-- DATA FOR PROCESSING follows --
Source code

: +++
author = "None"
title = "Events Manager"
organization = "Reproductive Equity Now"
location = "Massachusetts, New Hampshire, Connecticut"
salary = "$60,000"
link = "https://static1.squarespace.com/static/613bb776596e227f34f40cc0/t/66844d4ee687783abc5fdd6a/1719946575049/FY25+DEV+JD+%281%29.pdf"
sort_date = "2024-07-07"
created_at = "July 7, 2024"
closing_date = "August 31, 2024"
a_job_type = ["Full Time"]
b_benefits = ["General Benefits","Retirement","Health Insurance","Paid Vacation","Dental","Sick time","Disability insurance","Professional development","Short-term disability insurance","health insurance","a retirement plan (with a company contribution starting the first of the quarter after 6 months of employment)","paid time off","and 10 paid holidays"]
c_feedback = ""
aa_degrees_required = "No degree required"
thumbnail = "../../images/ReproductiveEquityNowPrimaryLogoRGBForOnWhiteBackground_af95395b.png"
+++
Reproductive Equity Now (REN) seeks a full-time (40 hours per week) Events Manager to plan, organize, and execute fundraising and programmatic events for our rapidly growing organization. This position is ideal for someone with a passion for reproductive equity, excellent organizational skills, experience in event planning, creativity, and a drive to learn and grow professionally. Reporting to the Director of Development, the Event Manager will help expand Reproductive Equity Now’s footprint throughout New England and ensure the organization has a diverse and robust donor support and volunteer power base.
-- DATA FOR PROCESSING concluded --
TASK DIRECTIONS: Output all of the entries without altering a single word.

COMPLETED TASK:
Source code

: +++
author = "None"
title = "Events Manager"
organization = "Reproductive Equity Now"
location = "Massachusetts, New Hampshire, Connecticut"
salary = "$60,000"
link = "https://static1.squarespace.com/static/613bb776596e227f34f40cc0/t/66844d4ee687783abc5fdd6a/1719946575049/FY25+DEV+JD+%281%29.pdf"
sort_date = "2024-07-07"
created_at = "July 7, 2024"
closing_date = "August 31, 2024"
a_job_type = ["Full Time"]
b_benefits = ["General Benefits","Retirement","Health Insurance","Paid Vacation","Dental","Sick time","Disability insurance","Professional development","Short-term disability insurance","health insurance","a retirement plan (with a company contribution starting the first of the quarter after 6 months of employment)","paid time off","and 10 paid holidays"]
c_feedback = ""
aa_degrees_required = "No degree required"
thumbnail = "../../images/ReproductiveEquityNowPrimaryLogoRGBForOnWhiteBackground_af95395b.png"
+++
Reproductive Equity Now (REN) seeks a full-time (40 hours per week) Events Manager to plan, organize, and execute fundraising and programmatic events for our rapidly growing organization. This position is ideal for someone with a passion for reproductive equity, excellent organizational skills, experience in event planning, creativity, and a drive to learn and grow professionally. Reporting to the Director of Development, the Event Manager will help expand Reproductive Equity Now’s footprint throughout New England and ensure the organization has a diverse and robust donor support and volunteer power base.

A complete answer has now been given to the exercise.